The policy should be very simple: No cell phones in the food plant, in the warehouse, on loading docks or elsewhere. Let’s look at why this policy should exist:

1. Cell phones are not sanitary—A person’s cell phone goes everywhere with him or her. This includes the bathroom and dining areas, and it generally rests in back pants pockets or purses. It is, therefore, exposed to everything. There is no way to properly sanitize a cell phone, so it should never go into the plant.

2. Regulatory compliance—The Preventive Controls regulation found in 21 CFR Part 117. (b) under cleanliness states that “All persons working in direct contact with food, food-contact surfaces, and food-packaging materials must conform to hygienic practices while on duty to the extent necessary to protect against allergen cross-contact and against contamination of food.
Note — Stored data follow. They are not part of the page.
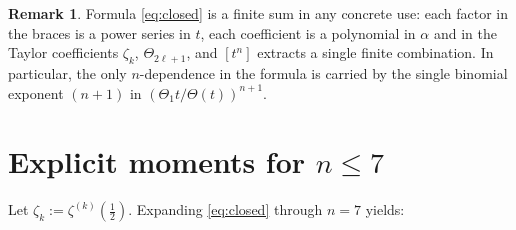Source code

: \documentclass[11pt]{amsart}
\theoremstyle{definition}
\newtheorem{remark}[theorem]{Remark}
\begin{document}
\begin{remark}
Formula \eqref{eq:closed} is a finite sum in any concrete use:
each factor in the braces is a power series in $t$, each coefficient
is a polynomial in $\alpha$ and in the Taylor coefficients $\zeta_{k}$,
$\Theta_{2\ell+1}$, and $[t^{n}]$ extracts a single finite combination.
In particular, the only $n$-dependence in the formula is carried by the
single binomial exponent $(n+1)$ in $(\Theta_1 t/\Theta(t))^{n+1}$.
\end{remark}

\section{Explicit moments for $n\le 7$}

Let $\zeta_k := \zeta^{(k)}(\tfrac12)$.
Expanding \eqref{eq:closed} through $n=7$ yields:
\end{document}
The methods for maintaining cleanliness include storing clothing or other personal belongings in areas other than where food is exposed or where equipment or utensils are washed.” The bottom line is that personal items should never be allowed into a food plant.

3. Cameras—Food processors should establish and maintain strict policies against allowing devices with cameras in their plants. Think back to the recent past and the animal abuse scandal at a slaughter house in Chino, CA. Someone took videos of downer cattle being moved with forklifts to the slaughter. This is not to excuse the operation, which was guilty of blatant abuse, but one wonders, “How and why did someone allow a camera to be brought into their plant?” The author recently worked with a processor that established a no cell phone policy after finding videos of its production operations on the internet. In this case, it was proud employees sharing their experiences, but the bottom line is photographs taken in a plant could create serious problems for a processor. They might reveal trade secrets or, even worse, taken out of context could result in regulatory problems. Some of you may recall a court case from years past in which the Food Lion supermarket chain filed suit against the media for using photographs taken illegally in one of its stores. Food Lion won the suit. The bottom line is photographs could damage both the company and the individual taking them.

Ideally, the policies should apply across the board, that is, to management and staff. Some processors do allow management to bring their cell phones into plants, but is this a good idea? Managers must set an example, so if the workforce sees managers using phones, they will wonder, “Why them and not us?” Other companies have banned cell phones across the board, but do allow managers to carry radios or walkie-talkies. These kinds of communication devices are generally larger and, even though they cannot be properly sanitized, are used only when needed. Other operations simply state that no communication devices whatsoever may be used in plants.

The real challenge, however, is working with employees and management to explain the policy and why compliance is so important. Because cell phones and cell phone usage have evolved to the point where they are literally an extension of people, management needs to clearly explain the elements noted above and make it clear why the company set such a policy.

The company also must be sure that management follows the policy and enforces it throughout the operation. Persons who fail to follow the policy should be warned and, if they continue to violate the policy, either be disciplined or dismissed. The reality of the situation is that someone may have to be fired to let people know that management is serious about such a policy. Since parents rely so heavily on phones to stay in touch with children, plant management needs to develop mechanisms to ensure that family can reach working parents quickly and easily if there is an emergency. This may actually entail bringing back live operators so children will not have to play multiple choice with an electronic system.

So, food processors, think carefully about how you intend to handle cell phones in your operations. They could pose a potential cross-contamination issue, but the real issue is most likely the camera. Hopefully, this piece will provide some food for thought.